→ DATA RECORDS

########################################

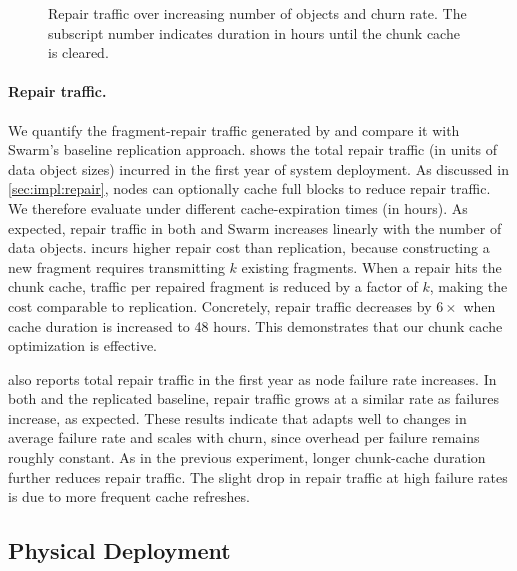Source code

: \begin{figure}
    \caption{Repair traffic over increasing number of objects and churn rate.
    The subscript number indicates duration in hours until the chunk cache is cleared.}
    \ifacm{}\fi
    \label{fig:repair}
\end{figure}

\paragraph{Repair traffic.}
We quantify the fragment-repair traffic generated by \sys and compare it with Swarm's baseline replication approach.
 shows the total repair traffic (in units of data object sizes) incurred in the first year of system deployment.
As discussed in \cref{sec:impl:repair}, \sys nodes can optionally cache full blocks to reduce repair traffic.
We therefore evaluate \sys under different cache-expiration times (in hours).
As expected, repair traffic in both \sys and Swarm increases linearly with the number of data objects.
\sys incurs higher repair cost than replication, because constructing a new fragment requires transmitting $k$ existing fragments.
When a repair hits the chunk cache, traffic per repaired fragment is reduced by a factor of $k$, making the cost comparable to replication.
Concretely, repair traffic decreases by $6\times$ when cache duration is increased to 48 hours.
This demonstrates that our chunk cache optimization is effective.

 also reports total repair traffic in the first year as node failure rate increases.
In both \sys and the replicated baseline, repair traffic grows at a similar rate as failures increase, as expected.
These results indicate that \sys adapts well to changes in average failure rate and scales with churn, since overhead per failure remains roughly constant.
As in the previous experiment, longer chunk-cache duration further reduces repair traffic.
The slight drop in repair traffic at high failure rates is due to more frequent cache refreshes.

\subsection{Physical Deployment}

########################################

→ EXERCISE AIM
Reproduce verbatim only the segment of the listing bounded by the line containing "and churn rate." and the line containing "shows the total", with both boundary lines included.

→ OUTPUT FOR THIS TASK
    \caption{Repair traffic over increasing number of objects and churn rate.
    The subscript number indicates duration in hours until the chunk cache is cleared.}
    \ifacm{}\fi
    \label{fig:repair}
\end{figure}

\paragraph{Repair traffic.}
We quantify the fragment-repair traffic generated by \sys and compare it with Swarm's baseline replication approach.
 shows the total repair traffic (in units of data object sizes) incurred in the first year of system deployment.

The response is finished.